| Task brief |
Write out nothing except the lines running from the one containing "[CIE94 - Color" to the last line of the data, exactly as they stand.

| Data for analysis |
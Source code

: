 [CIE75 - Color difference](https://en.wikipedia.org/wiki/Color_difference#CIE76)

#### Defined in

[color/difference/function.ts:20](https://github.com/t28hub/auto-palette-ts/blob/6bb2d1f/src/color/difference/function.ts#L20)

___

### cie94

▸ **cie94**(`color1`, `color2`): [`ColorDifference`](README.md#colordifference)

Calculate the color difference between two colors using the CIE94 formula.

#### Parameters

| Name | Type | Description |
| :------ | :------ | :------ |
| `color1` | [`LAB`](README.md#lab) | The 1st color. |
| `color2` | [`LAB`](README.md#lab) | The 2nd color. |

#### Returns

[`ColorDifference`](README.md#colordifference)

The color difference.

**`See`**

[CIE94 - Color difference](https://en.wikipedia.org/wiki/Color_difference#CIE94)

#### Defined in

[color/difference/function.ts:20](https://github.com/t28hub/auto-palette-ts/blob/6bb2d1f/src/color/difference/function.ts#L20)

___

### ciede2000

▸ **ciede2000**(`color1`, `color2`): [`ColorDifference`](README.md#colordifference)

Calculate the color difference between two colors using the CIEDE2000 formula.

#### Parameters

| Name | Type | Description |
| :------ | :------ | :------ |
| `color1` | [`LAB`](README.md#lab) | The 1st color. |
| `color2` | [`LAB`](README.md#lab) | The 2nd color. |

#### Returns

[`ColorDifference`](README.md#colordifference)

| Exercise solution |
[CIE94 - Color difference](https://en.wikipedia.org/wiki/Color_difference#CIE94)

#### Defined in

[color/difference/function.ts:20](https://github.com/t28hub/auto-palette-ts/blob/6bb2d1f/src/color/difference/function.ts#L20)

___

### ciede2000

▸ **ciede2000**(`color1`, `color2`): [`ColorDifference`](README.md#colordifference)

Calculate the color difference between two colors using the CIEDE2000 formula.

#### Parameters

| Name | Type | Description |
| :------ | :------ | :------ |
| `color1` | [`LAB`](README.md#lab) | The 1st color. |
| `color2` | [`LAB`](README.md#lab) | The 2nd color. |

#### Returns

[`ColorDifference`](README.md#colordifference)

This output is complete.